Exercise goal: Whenever a line below includes the string "showing", show it.

Given information:
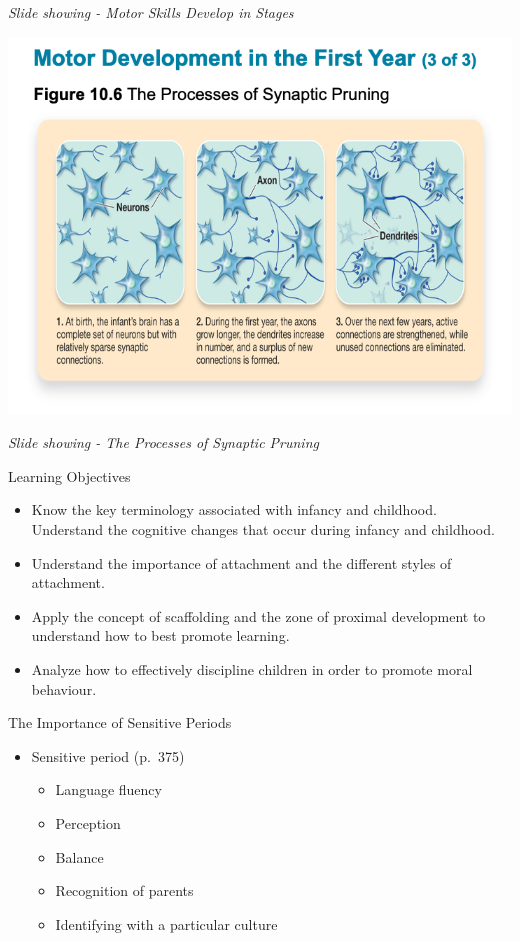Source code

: \documentclass[
]{book}
\providecommand{\tightlist}{%
  \setlength{\itemsep}{0pt}\setlength{\parskip}{0pt}}
\begin{document}
\emph{Slide showing - Motor Skills Develop in Stages}

\includegraphics{assets/unit_3/slide_20.png}

\emph{Slide showing - The Processes of Synaptic Pruning}

Learning Objectives

\begin{itemize}
\tightlist
\item
  Know the key terminology associated with infancy and childhood.
  Understand the cognitive changes that occur during infancy and childhood.
\item
  Understand the importance of attachment and the different styles of attachment.
\item
  Apply the concept of scaffolding and the zone of proximal development to understand how to best promote learning.
\item
  Analyze how to effectively discipline children in order to promote moral behaviour.
\end{itemize}

The Importance of Sensitive Periods

\begin{itemize}
\tightlist
\item
  Sensitive period (p.~375)

  \begin{itemize}
  \tightlist
  \item
    Language fluency
  \item
    Perception
  \item
    Balance
  \item
    Recognition of parents
  \item
    Identifying with a particular culture
  \end{itemize}
\end{itemize}
\end{document}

Written answer:
\emph{Slide showing - Motor Skills Develop in Stages}
\emph{Slide showing - The Processes of Synaptic Pruning}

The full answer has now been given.